YOUR OBJECTIVE: Locate the line that contains "Additionally, the rider" in the entries below, then repeat it and every following line through the line that contains "limit, number of questions etc.\\", exactly, and no others.

(Stored data entries)
++++++++

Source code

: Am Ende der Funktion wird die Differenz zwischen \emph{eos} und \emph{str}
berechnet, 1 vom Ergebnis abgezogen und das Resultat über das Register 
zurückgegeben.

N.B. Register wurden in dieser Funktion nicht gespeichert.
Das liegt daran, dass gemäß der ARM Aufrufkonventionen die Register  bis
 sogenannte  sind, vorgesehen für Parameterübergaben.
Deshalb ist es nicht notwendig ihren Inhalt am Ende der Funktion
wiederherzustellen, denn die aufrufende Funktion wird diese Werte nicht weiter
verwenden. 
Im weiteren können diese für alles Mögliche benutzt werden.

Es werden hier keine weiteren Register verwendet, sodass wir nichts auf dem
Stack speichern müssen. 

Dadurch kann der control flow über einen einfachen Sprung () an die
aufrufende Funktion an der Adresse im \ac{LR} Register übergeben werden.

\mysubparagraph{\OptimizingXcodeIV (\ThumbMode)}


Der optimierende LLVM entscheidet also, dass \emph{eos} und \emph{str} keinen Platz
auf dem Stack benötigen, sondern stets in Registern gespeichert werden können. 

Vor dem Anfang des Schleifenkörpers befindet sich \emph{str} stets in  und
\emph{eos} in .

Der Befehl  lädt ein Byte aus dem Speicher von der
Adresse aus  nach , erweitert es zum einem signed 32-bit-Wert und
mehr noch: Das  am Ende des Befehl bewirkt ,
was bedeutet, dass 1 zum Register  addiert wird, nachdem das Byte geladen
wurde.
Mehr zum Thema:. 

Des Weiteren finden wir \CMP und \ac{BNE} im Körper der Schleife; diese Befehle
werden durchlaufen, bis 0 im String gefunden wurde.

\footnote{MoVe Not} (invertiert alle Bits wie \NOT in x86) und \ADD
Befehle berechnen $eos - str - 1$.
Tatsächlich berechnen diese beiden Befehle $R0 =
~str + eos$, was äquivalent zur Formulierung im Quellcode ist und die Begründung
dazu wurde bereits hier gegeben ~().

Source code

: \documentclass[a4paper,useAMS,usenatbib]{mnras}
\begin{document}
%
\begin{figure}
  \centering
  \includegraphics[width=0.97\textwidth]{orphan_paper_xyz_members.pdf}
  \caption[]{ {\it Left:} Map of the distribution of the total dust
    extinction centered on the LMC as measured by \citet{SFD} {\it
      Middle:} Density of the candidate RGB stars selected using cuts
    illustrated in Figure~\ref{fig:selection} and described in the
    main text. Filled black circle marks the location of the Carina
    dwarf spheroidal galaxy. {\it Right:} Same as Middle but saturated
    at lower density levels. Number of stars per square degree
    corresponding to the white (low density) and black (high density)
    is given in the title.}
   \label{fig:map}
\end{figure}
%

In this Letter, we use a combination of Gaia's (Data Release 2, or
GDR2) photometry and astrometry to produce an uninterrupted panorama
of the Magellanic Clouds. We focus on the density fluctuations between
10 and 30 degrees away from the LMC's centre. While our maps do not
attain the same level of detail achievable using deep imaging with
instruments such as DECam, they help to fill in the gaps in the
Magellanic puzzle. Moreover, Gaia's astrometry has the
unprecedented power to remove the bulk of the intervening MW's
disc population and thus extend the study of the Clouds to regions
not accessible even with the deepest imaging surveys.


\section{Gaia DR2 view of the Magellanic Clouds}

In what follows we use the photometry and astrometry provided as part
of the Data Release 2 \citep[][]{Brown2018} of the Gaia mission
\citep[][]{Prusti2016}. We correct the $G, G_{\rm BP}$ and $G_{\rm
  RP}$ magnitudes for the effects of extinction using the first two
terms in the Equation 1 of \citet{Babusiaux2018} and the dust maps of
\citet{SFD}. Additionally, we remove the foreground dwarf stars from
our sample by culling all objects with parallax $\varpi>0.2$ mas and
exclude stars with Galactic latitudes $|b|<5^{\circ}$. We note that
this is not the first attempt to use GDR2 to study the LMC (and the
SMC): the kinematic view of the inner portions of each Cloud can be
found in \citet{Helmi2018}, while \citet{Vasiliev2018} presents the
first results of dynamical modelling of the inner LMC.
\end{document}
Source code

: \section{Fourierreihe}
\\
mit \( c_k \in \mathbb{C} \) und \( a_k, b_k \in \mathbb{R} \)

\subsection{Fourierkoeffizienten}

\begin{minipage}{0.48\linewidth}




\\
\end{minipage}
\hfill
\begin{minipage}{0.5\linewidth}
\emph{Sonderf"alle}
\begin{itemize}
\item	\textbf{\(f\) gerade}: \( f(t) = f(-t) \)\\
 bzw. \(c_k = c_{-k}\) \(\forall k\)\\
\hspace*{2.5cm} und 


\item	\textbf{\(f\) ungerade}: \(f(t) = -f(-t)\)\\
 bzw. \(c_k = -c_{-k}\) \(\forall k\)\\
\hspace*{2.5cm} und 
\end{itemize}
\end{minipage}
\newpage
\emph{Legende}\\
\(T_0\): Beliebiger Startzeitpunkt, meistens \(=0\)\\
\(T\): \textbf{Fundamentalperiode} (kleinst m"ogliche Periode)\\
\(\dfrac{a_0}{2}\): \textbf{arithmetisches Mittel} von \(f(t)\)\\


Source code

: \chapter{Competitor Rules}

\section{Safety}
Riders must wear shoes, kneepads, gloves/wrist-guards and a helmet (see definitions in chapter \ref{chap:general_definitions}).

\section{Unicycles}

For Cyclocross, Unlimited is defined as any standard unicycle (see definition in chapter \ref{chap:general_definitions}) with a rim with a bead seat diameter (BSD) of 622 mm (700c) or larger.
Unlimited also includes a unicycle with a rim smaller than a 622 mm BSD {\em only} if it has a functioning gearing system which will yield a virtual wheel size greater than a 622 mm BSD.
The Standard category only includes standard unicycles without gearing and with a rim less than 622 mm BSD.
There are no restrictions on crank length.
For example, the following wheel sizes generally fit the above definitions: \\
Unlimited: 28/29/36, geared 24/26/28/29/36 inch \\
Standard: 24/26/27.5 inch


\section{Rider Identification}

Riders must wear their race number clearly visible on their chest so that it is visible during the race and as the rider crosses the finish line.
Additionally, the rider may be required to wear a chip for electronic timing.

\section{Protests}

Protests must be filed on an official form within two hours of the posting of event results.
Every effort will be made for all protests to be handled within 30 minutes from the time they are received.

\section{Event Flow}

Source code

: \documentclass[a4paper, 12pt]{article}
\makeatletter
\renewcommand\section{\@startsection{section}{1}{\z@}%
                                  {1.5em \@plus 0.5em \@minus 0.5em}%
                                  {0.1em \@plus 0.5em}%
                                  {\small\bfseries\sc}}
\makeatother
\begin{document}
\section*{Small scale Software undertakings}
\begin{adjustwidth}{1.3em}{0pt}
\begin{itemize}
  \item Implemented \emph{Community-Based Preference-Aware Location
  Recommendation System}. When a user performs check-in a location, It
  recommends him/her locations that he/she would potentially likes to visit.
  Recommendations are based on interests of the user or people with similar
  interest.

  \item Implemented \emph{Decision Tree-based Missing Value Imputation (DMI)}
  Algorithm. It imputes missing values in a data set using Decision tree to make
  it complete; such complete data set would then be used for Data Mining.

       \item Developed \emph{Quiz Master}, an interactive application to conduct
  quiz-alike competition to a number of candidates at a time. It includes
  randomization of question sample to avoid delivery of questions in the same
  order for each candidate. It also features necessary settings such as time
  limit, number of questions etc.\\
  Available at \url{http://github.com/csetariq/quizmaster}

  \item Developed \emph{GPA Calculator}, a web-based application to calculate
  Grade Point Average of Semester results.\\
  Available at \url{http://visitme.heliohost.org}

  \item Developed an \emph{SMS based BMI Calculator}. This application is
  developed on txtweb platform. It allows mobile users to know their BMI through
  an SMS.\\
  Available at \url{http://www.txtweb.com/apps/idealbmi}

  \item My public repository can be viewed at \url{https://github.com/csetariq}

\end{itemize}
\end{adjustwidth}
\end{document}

++++++++

WRITTEN ANSWER:
Additionally, the rider may be required to wear a chip for electronic timing.

\section{Protests}

Protests must be filed on an official form within two hours of the posting of event results.
Every effort will be made for all protests to be handled within 30 minutes from the time they are received.

\section{Event Flow}

Source code

: \documentclass[a4paper, 12pt]{article}
\makeatletter
\renewcommand\section{\@startsection{section}{1}{\z@}%
                                  {1.5em \@plus 0.5em \@minus 0.5em}%
                                  {0.1em \@plus 0.5em}%
                                  {\small\bfseries\sc}}
\makeatother
\begin{document}
\section*{Small scale Software undertakings}
\begin{adjustwidth}{1.3em}{0pt}
\begin{itemize}
  \item Implemented \emph{Community-Based Preference-Aware Location
  Recommendation System}. When a user performs check-in a location, It
  recommends him/her locations that he/she would potentially likes to visit.
  Recommendations are based on interests of the user or people with similar
  interest.

  \item Implemented \emph{Decision Tree-based Missing Value Imputation (DMI)}
  Algorithm. It imputes missing values in a data set using Decision tree to make
  it complete; such complete data set would then be used for Data Mining.

       \item Developed \emph{Quiz Master}, an interactive application to conduct
  quiz-alike competition to a number of candidates at a time. It includes
  randomization of question sample to avoid delivery of questions in the same
  order for each candidate. It also features necessary settings such as time
  limit, number of questions etc.\\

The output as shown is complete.